I found that there was a fairly nice tutorial written online about this topic. I don't quite remember where on google I found it but let me see if I can break the function down well enough myself as it is right in front of me...
First the function, it can create a key length of any size. I took the liberty of commenting it fairly heavily...
function pbkdf2($password,$salt,$iter_count = 1500,$key_length = 32,$algorithm = 'sha512') 
{
    /*
      @param string password -- password to be encrypted
      @param string salt -- salt to encrypt with
      @param int iter_count -- number of times to iterate blocks
      @param key_length -- length of key to return
      @param $algorithm -- algorithm to use in hashing
      @return string key
    */
    //determine the length of the hahs
    $hash_length = strlen(hash($algorithm,NULL,TRUE));
    //determine the number of key blocks to compute
    $key_blocks = ceil($key_length/$hash_length);
    //initialize key
    $key = '';
    //create the key itself
    //create blocks
    for($block_count = 1;$block_count <= $key_blocks;$block_count++)
    {
        //initalize hash for this block
        $iterated_block = $block = hash_hmac($algorithm,$salt.pack('N',$block_count),$password,TRUE);
        //iterate blocks
        for($iterate = 1;$iterate <= $iter_count;$iterate++)
        {
            //xor each iterate
            $iterated_block ^= ($block = hash_hmac($algorithm,$block,$password,TRUE));
        }
        //append iterated block
        $key .= $iterated_block;
    }
    //return the key
    return substr($key,0,$key_length);
}
- First thing it does is figure out the length of the hash.

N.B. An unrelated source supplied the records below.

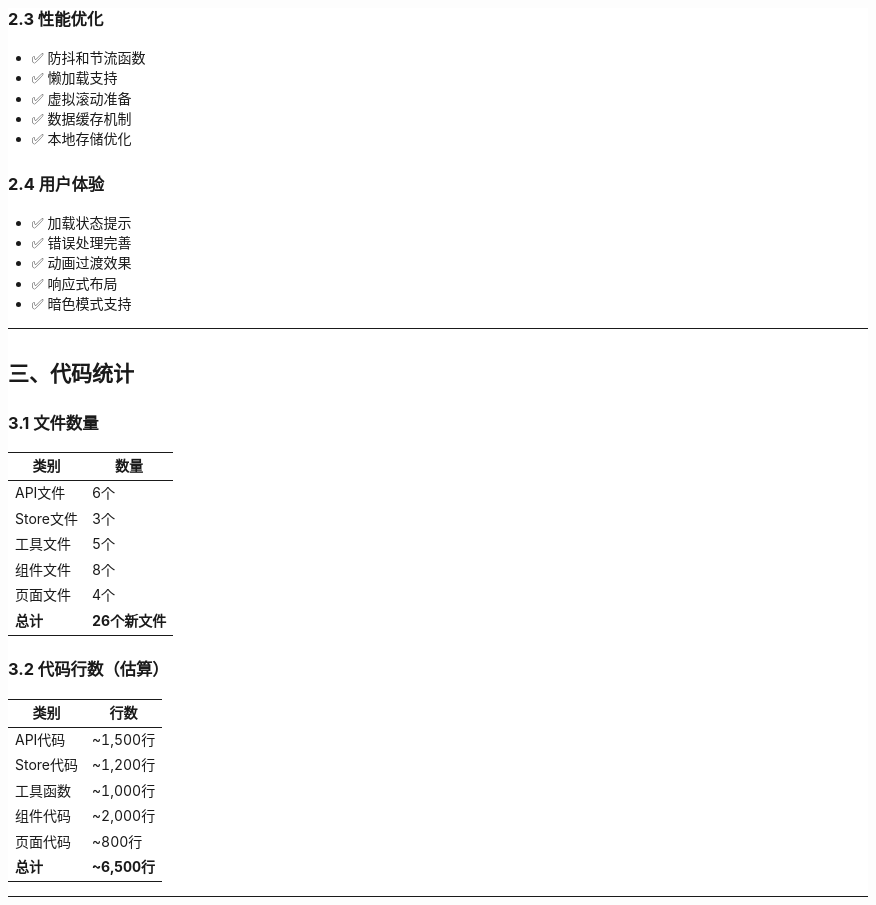 ### 2.3 性能优化

- ✅ 防抖和节流函数
- ✅ 懒加载支持
- ✅ 虚拟滚动准备
- ✅ 数据缓存机制
- ✅ 本地存储优化

### 2.4 用户体验

- ✅ 加载状态提示
- ✅ 错误处理完善
- ✅ 动画过渡效果
- ✅ 响应式布局
- ✅ 暗色模式支持

---

## 三、代码统计

### 3.1 文件数量

| 类别      | 数量           |
| --------- | -------------- |
| API文件   | 6个            |
| Store文件 | 3个            |
| 工具文件  | 5个            |
| 组件文件  | 8个            |
| 页面文件  | 4个            |
| **总计**  | **26个新文件** |

### 3.2 代码行数（估算）

| 类别      | 行数         |
| --------- | ------------ |
| API代码   | ~1,500行     |
| Store代码 | ~1,200行     |
| 工具函数  | ~1,000行     |
| 组件代码  | ~2,000行     |
| 页面代码  | ~800行       |
| **总计**  | **~6,500行** |

---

- Next it determines how many key blocks are required for the key length specified
- Then it initializes the hash (key) to return
- sets up the for loop that will create each block
- takes the initial hash of the block with the block counter in binary appended to the salt
- begins the loop to iterate the block $iter_count times (create a hash of itself)
- XOR each iterate and append it to $iterated_block (xor previous hash to current)
- XOR loop finishes
- append $iterated_block to $key for each block
- block loop finishes
- return the key
I feel this is probably the best way to do this. Maybe I am too paranoid?